* [YOUR GOAL]:
Write out again, exactly as they appear, the lines from the start of the data below through the line with "1dd0f3b100bd6efc4664da0cdefff801d7d2efd8 /bin/ip"; no pictures.

* [MATERIAL SUPPLIED]:
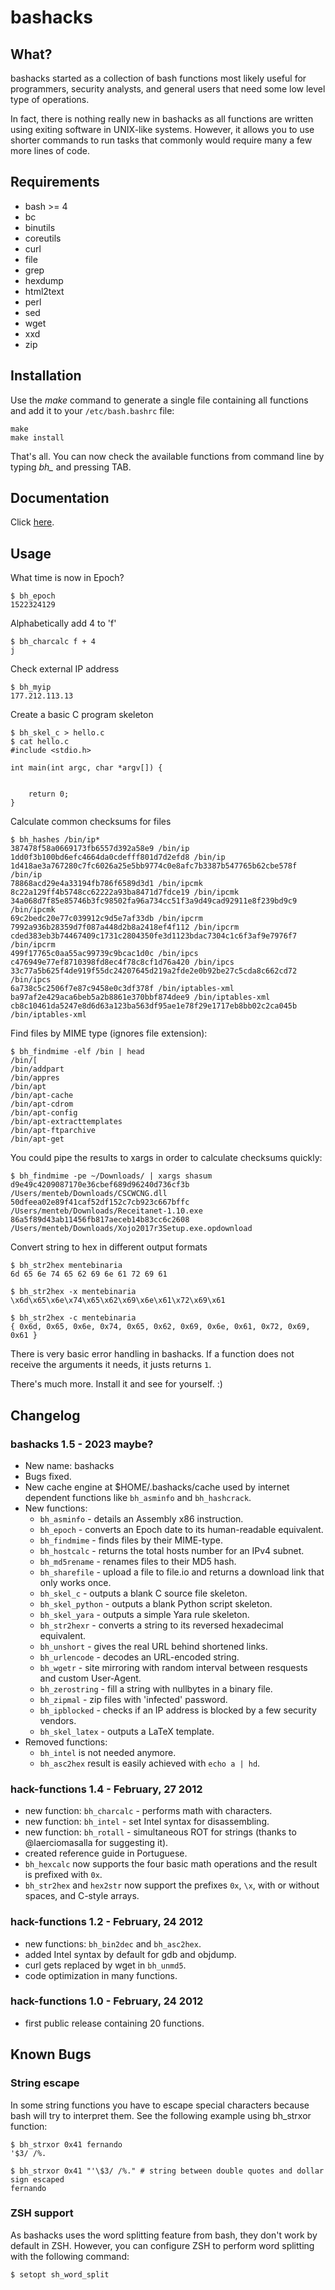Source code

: # bashacks

## What?

bashacks started as a collection of bash functions most likely useful for programmers, security analysts, and general users that need some low level type of operations.

In fact, there is nothing really new in bashacks as all functions are written using exiting software in UNIX-like systems. However, it allows you to use shorter commands to run tasks that commonly would require many a few more lines of code.

## Requirements

* bash >= 4
* bc
* binutils
* coreutils
* curl
* file
* grep
* hexdump
* html2text
* perl
* sed
* wget
* xxd
* zip

## Installation

Use the *make* command to generate a single file containing all functions and add it to your ```/etc/bash.bashrc``` file:

    make
    make install

 That's all. You can now check the available functions from command line by typing *bh_* and pressing TAB.

## Documentation

Click [here](https://bashacks.readthedocs.io/). 

## Usage

What time is now in Epoch?

    $ bh_epoch
    1522324129

Alphabetically add 4 to 'f'

    $ bh_charcalc f + 4
    j

Check external IP address

    $ bh_myip
    177.212.113.13

Create a basic C program skeleton

    $ bh_skel_c > hello.c
    $ cat hello.c
    #include <stdio.h>

    int main(int argc, char *argv[]) {


        return 0;
    }

Calculate common checksums for files

    $ bh_hashes /bin/ip*
    387478f58a0669173fb6557d392a58e9 /bin/ip
    1dd0f3b100bd6efc4664da0cdefff801d7d2efd8 /bin/ip
    1d418ae3a767280c7fc6026a25e5bb9774c0e8afc7b3387b547765b62cbe578f /bin/ip
    78868acd29e4a33194fb786f6589d3d1 /bin/ipcmk
    8c22a129ff4b5748cc62222a93ba8471d7fdce19 /bin/ipcmk
    34a068d7f85e85746b3fc98502fa96a734cc51f3a9d49cad92911e8f239bd9c9 /bin/ipcmk
    69c2bedc20e77c039912c9d5e7af33db /bin/ipcrm
    7992a936b28359d7f087a448d2b8a2418ef4f112 /bin/ipcrm
    cded383eb3b74467409c1731c2804350fe3d1123bdac7304c1c6f3af9e7976f7 /bin/ipcrm
    499f17765c0aa55ac99739c9bcac1d0c /bin/ipcs
    c476949e77ef8710398fd8ec4f78c8cf1d76a420 /bin/ipcs
    33c77a5b625f4de919f55dc24207645d219a2fde2e0b92be27c5cda8c662cd72 /bin/ipcs
    6a738c5c2506f7e87c9458e0c3df378f /bin/iptables-xml
    ba97af2e429aca6beb5a2b8861e370bbf874dee9 /bin/iptables-xml
    cb8c10461da5247e8d6d63a123ba563df95ae1e78f29e1717eb8bb02c2ca045b /bin/iptables-xml

Find files by MIME type (ignores file extension):

    $ bh_findmime -elf /bin | head
    /bin/[
    /bin/addpart
    /bin/appres
    /bin/apt
    /bin/apt-cache
    /bin/apt-cdrom
    /bin/apt-config
    /bin/apt-extracttemplates
    /bin/apt-ftparchive
    /bin/apt-get

You could pipe the results to xargs in order to calculate checksums quickly:

    $ bh_findmime -pe ~/Downloads/ | xargs shasum
    d9e49c4209087170e36cbef689d96240d736cf3b  /Users/menteb/Downloads/CSCWCNG.dll
    50dfeea02e89f41caf52df152c7cb923c667bffc  /Users/menteb/Downloads/Receitanet-1.10.exe
    86a5f89d43ab11456fb817aeceb14b83cc6c2608  /Users/menteb/Downloads/Xojo2017r3Setup.exe.opdownload

Convert string to hex in different output formats

    $ bh_str2hex mentebinaria
    6d 65 6e 74 65 62 69 6e 61 72 69 61

    $ bh_str2hex -x mentebinaria
    \x6d\x65\x6e\x74\x65\x62\x69\x6e\x61\x72\x69\x61

    $ bh_str2hex -c mentebinaria
    { 0x6d, 0x65, 0x6e, 0x74, 0x65, 0x62, 0x69, 0x6e, 0x61, 0x72, 0x69, 0x61 }

There is very basic error handling in bashacks. If a function does not receive the arguments it needs, it justs returns `1`.

There's much more. Install it and see for yourself. :)

## Changelog

### bashacks 1.5 - 2023 maybe?

* New name: bashacks
* Bugs fixed.
* New cache engine at $HOME/.bashacks/cache used by internet dependent functions like `bh_asminfo` and `bh_hashcrack`.
* New functions:
    * `bh_asminfo` - details an Assembly x86 instruction.
    * `bh_epoch` - converts an Epoch date to its human-readable equivalent.
    * `bh_findmime` - finds files by their MIME-type.
    * `bh_hostcalc` - returns the total hosts number for an IPv4 subnet.
    * `bh_md5rename` - renames files to their MD5 hash.
    * `bh_sharefile` - upload a file to file.io and returns a download link that only works once.
    * `bh_skel_c` - outputs a blank C source file skeleton.
    * `bh_skel_python` - outputs a blank Python script skeleton.
    * `bh_skel_yara` - outputs a simple Yara rule skeleton.
    * `bh_str2hexr` - converts a string to its reversed hexadecimal equivalent.
    * `bh_unshort` - gives the real URL behind shortened links.
    * `bh_urlencode` - decodes an URL-encoded string.
    * `bh_wgetr` -  site mirroring with random interval between resquests and custom User-Agent.
    * `bh_zerostring` - fill a string with nullbytes in a binary file.
    * `bh_zipmal` - zip files with 'infected' password.
    * `bh_ipblocked` - checks if an IP address is blocked by a few security vendors.
    * `bh_skel_latex` - outputs a LaTeX template.
* Removed functions:
    * `bh_intel` is not needed anymore.
    * `bh_asc2hex` result is easily achieved with `echo a | hd`.

### hack-functions 1.4 - February, 27 2012

* new function: `bh_charcalc` - performs math with characters.
* new function: `bh_intel` - set Intel syntax for disassembling.
* new function: `bh_rotall` - simultaneous ROT for strings (thanks to @laerciomasalla for suggesting it).
* created reference guide in Portuguese.
* `bh_hexcalc` now supports the four basic math operations and the result is prefixed with `0x`.
* `bh_str2hex` and `hex2str` now support the prefixes `0x`, `\x`, with or without spaces, and C-style arrays.

### hack-functions 1.2 - February, 24 2012

* new functions: `bh_bin2dec` and `bh_asc2hex`.
* added Intel syntax by default for gdb and objdump.
* curl gets replaced by wget in `bh_unmd5`.
* code optimization in many functions.

### hack-functions 1.0 - February, 24 2012

* first public release containing 20 functions.

## Known Bugs

### String escape

In some string functions you have to escape special characters because bash will try to
interpret them. See the following example using bh_strxor function:

    $ bh_strxor 0x41 fernando
    '$3/ /%.

    $ bh_strxor 0x41 "'\$3/ /%." # string between double quotes and dollar sign escaped
    fernando
    
### ZSH support

As bashacks uses the word splitting feature from bash, they don't work by default in ZSH. However, you can configure ZSH to perform word splitting with the following command:

    $ setopt sh_word_split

* [EXPECTED OUTPUT]:
Source code

: # bashacks

## What?

bashacks started as a collection of bash functions most likely useful for programmers, security analysts, and general users that need some low level type of operations.

In fact, there is nothing really new in bashacks as all functions are written using exiting software in UNIX-like systems. However, it allows you to use shorter commands to run tasks that commonly would require many a few more lines of code.

## Requirements

* bash >= 4
* bc
* binutils
* coreutils
* curl
* file
* grep
* hexdump
* html2text
* perl
* sed
* wget
* xxd
* zip

## Installation

Use the *make* command to generate a single file containing all functions and add it to your ```/etc/bash.bashrc``` file:

    make
    make install

 That's all. You can now check the available functions from command line by typing *bh_* and pressing TAB.

## Documentation

Click [here](https://bashacks.readthedocs.io/). 

## Usage

What time is now in Epoch?

    $ bh_epoch
    1522324129

Alphabetically add 4 to 'f'

    $ bh_charcalc f + 4
    j

Check external IP address

    $ bh_myip
    177.212.113.13

Create a basic C program skeleton

    $ bh_skel_c > hello.c
    $ cat hello.c
    #include <stdio.h>

    int main(int argc, char *argv[]) {


        return 0;
    }

Calculate common checksums for files

    $ bh_hashes /bin/ip*
    387478f58a0669173fb6557d392a58e9 /bin/ip
    1dd0f3b100bd6efc4664da0cdefff801d7d2efd8 /bin/ip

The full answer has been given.